Ce qui m’emmène à un autre objectif qui doit motiver nos décisions : l’efficacité. Et c’est à travers ce seul prisme que notre groupe s’oppose au déploiement de la vidéosurveillance dans nos rues.
Hasard du calendrier, Ouest-France consacrait aujourd’hui même une entrevue de Patrick Leseur, commissaire adjoint de Lorient, pour qui les caméras sont un « vrai atout pour les enquêtes ». À point nommé pour votre majorité. Alors, j’entends que cela peut faciliter le travail de la police a posteriori. C’est aussi ce que nous révélait Mme Gaudu, capitaine de police, lors du comité de vigilance sur la vidéosurveillance. Néanmoins, nous nous apprêtons à consacrer un budget de près de 500 000 € en 2022 en vue de la modernisation et de l’extension de notre réseau de caméras. Le ressenti est une chose, les études une autre…

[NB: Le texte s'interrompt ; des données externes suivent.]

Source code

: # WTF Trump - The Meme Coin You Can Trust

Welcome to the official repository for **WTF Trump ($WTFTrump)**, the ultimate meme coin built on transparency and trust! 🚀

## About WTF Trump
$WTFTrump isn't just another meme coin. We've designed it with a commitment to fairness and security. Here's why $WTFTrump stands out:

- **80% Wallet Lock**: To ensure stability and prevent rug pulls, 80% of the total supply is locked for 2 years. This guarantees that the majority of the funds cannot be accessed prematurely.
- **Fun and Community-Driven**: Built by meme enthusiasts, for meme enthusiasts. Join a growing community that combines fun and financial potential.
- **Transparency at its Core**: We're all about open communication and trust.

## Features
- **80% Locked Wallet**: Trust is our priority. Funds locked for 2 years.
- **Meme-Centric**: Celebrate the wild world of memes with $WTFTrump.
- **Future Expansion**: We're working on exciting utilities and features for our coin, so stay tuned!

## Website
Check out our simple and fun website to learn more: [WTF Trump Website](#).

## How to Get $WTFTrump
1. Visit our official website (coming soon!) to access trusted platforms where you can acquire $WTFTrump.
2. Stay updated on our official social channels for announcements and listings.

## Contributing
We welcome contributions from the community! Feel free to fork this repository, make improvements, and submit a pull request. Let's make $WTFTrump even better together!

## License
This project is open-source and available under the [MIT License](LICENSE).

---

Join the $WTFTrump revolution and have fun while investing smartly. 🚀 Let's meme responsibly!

Il se trouve justement qu’il y a à peine un mois est sortie une étude commandée par la gendarmerie et qui affirme, elle, que la vidéosurveillance est inefficace. Vous avez bien entendu : la gendarmerie. Pas un commentaire d’un média d’opinion, mais bien une enquête tout à fait sérieuse réalisée dans quatre communes de la région grenobloise. Celle-ci analysait 1939 enquêtes et concluait que seules 22 ont été élucidées grâce à la vidéosurveillance, soit 1,13 % des enquêtes. 1,13 % ! 500000 € pour une potentielle efficacité d’à peine plus d’1 % ? Et pour des études préalables à la réalisation du futur centre de supervision. Là encore, je ne veux pas caricaturer le débat M. Le Maire, j’ai visité le centre actuel et pu constater qu’on ne rigolait pas avec la vie privée. Néanmoins, l’étude dont je fais mention explique que « l’utilisation de la vidéosurveillance s’avère considérablement moins simple, naturelle et fluide que la culture populaire le laisse croire ». Une plaque floue, un zoom et hop, une piste. Sauf que ce n’est pas la réalité du terrain. Les experts à Loriangeles, ce n’est pas pour demain ! Cette étude estime que les caméras constituent des « ressources de preuves et d’indices peu rentables pour les enquêteurs ».
Alors vous pourriez me rétorquer que Grenoble, c’est Grenoble et Lorient, c’est Lorient ! J’ai donc révisé mes fiches. Le compte-rendu de notre comité de vigilance sur la vidéoprotection parle de « qualité des images insatisfaisantes », « notamment en période nocturne ». Il a été constaté un « problème d’absence de protection saline sur les caméras, générant de la rouille sur de nombreux supports », mais aussi des « pannes récurrentes ».
Les caméras rassurent, mais elles ne sont pas efficaces. De même, la nuit est sombre, mais n’est pas forcément dangereuse. Le rôle de la collectivité n’est pas de tenir la main de chaque citoyen ou citoyenne qui a un « sentiment de peur ». Il est de les protéger. Contre la nuit, c’est impossible : elle tombe chaque soir et s’évapore chaque matin et ce, depuis l’aube des temps. Tout ça pour dire que l’éclairage public peut sûrement être amélioré, mais nous espérons que l’expérimentation en cours ne sera pas polluée par des craintes anticipées. Néanmoins, nous entendons les peurs et nous trouvons que de proposer des transports en commun la nuit peut participer à leur résolution.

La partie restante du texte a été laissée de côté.